I know this because I have met and interviewed thousands of US-bound immigrants while they were on the trail to the US border, and at the border who have told me repeatedly of their heavy reliance on the phone network. 

I’ve rarely met a supposedly impoverished US-bound migrant without a modern cellphone fully connected to the Internet and social media. There they were again, I noticed, in news photos of immigrants in New York homeless shelters. 

They have invited me into their chat groups where policy news and border-crossing openings are openly reported and discussed. They have showed me the selfie content that their friends, neighbors and countrymen created as they documented their good fortune of being freed into America with documents handed to them by Border Patrol. In early June, I was in Del Rio, Texas, watching scores of immigrants fresh from the Rio Grande board charter buses to cities all over America create selfie videos of themselves smiling with thumbs up next to the buses.

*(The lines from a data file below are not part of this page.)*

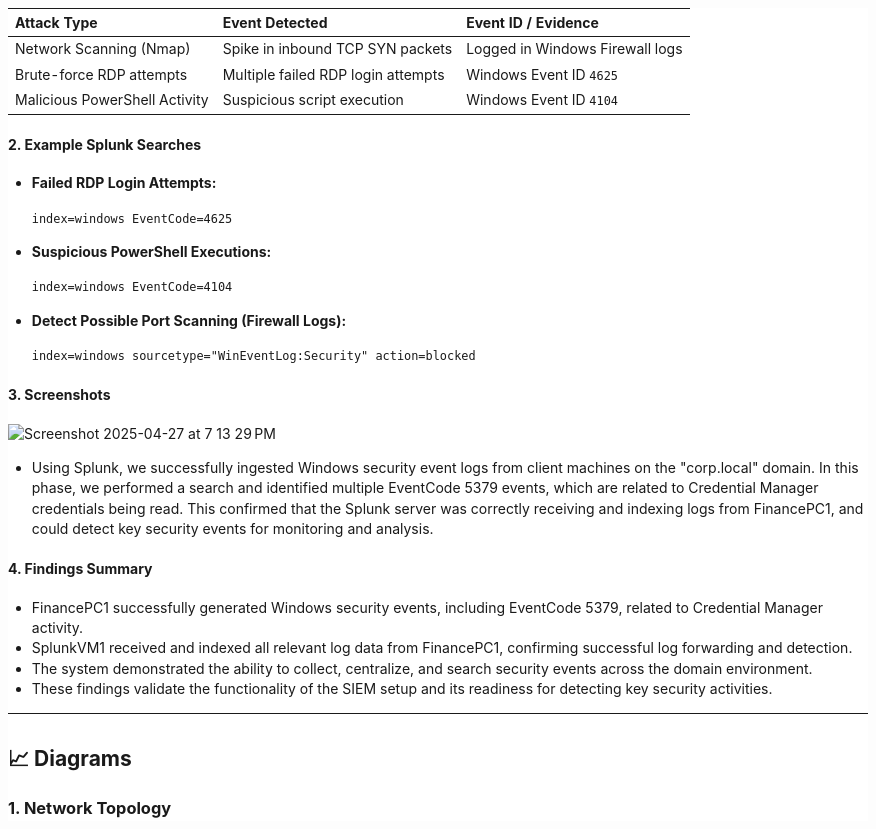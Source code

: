 | Attack Type | Event Detected | Event ID / Evidence |
|:---|:---|:---|
| Network Scanning (Nmap) | Spike in inbound TCP SYN packets | Logged in Windows Firewall logs |
| Brute-force RDP attempts | Multiple failed RDP login attempts | Windows Event ID `4625` |
| Malicious PowerShell Activity | Suspicious script execution | Windows Event ID `4104` |

#### 2. Example Splunk Searches

- **Failed RDP Login Attempts:**

    ```spl
    index=windows EventCode=4625
    ```

- **Suspicious PowerShell Executions:**

    ```spl
    index=windows EventCode=4104
    ```

- **Detect Possible Port Scanning (Firewall Logs):**

    ```spl
    index=windows sourcetype="WinEventLog:Security" action=blocked
    ```

#### 3. Screenshots

<img width="516" alt="Screenshot 2025-04-27 at 7 13 29 PM" src="https://github.com/user-attachments/assets/e60b28dd-3a66-4f4e-af09-94602ab7b2f8" />

* Using Splunk, we successfully ingested Windows security event logs from client machines on the "corp.local" domain.
In this phase, we performed a search and identified multiple EventCode 5379 events, which are related to Credential Manager credentials being read.
This confirmed that the Splunk server was correctly receiving and indexing logs from FinancePC1, and could detect key security events for monitoring and analysis.

#### 4. Findings Summary
- FinancePC1 successfully generated Windows security events, including EventCode 5379, related to Credential Manager activity.
- SplunkVM1 received and indexed all relevant log data from FinancePC1, confirming successful log forwarding and detection.
- The system demonstrated the ability to collect, centralize, and search security events across the domain environment.
- These findings validate the functionality of the SIEM setup and its readiness for detecting key security activities.

---

## 📈 Diagrams

### 1. Network Topology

One Cuban who I watched make a selfie of himself standing next to the Greyhound bus he was about to board to Georgia told me it was one of several he sent to his brother still in Havana. That brother would soon be on his way now, too, he said.

If immigrants are showing up to the same New York homeless shelters and nonprofit storefronts where free goods and assistance is being handed out, you can be sure that all of that information is making it back to the Texas border and beyond, influencing decisions to head for the Big Apple on Abbott’s buses.

A woman takes a selfie after illegally crossing the US-Mexico border in Yuma, Arizona in July.
A woman takes a selfie after illegally crossing the US-Mexico border in Yuma, Arizona in July.

If knowledge is power and a picture worth a thousand words, no clarion call has more influence on migrant decisions and action than video selfies loosed from cellphones. This is what launched and sustained the greatest mass migration crisis in US history, when Biden’s policies made it into chatrooms that offered ground truth amid smoke, fog and mirrors.

 When Vice President Kamala Harris during a state visit to Guatemala last June beseeched immigrants, “Do not come! Do not come. If you come to our border, you will be turned back,” the traveling immigrants simply checked their phones and saw the selfies of their friends, neighbors and relatives being let in and confidently surged forward in even greater numbers.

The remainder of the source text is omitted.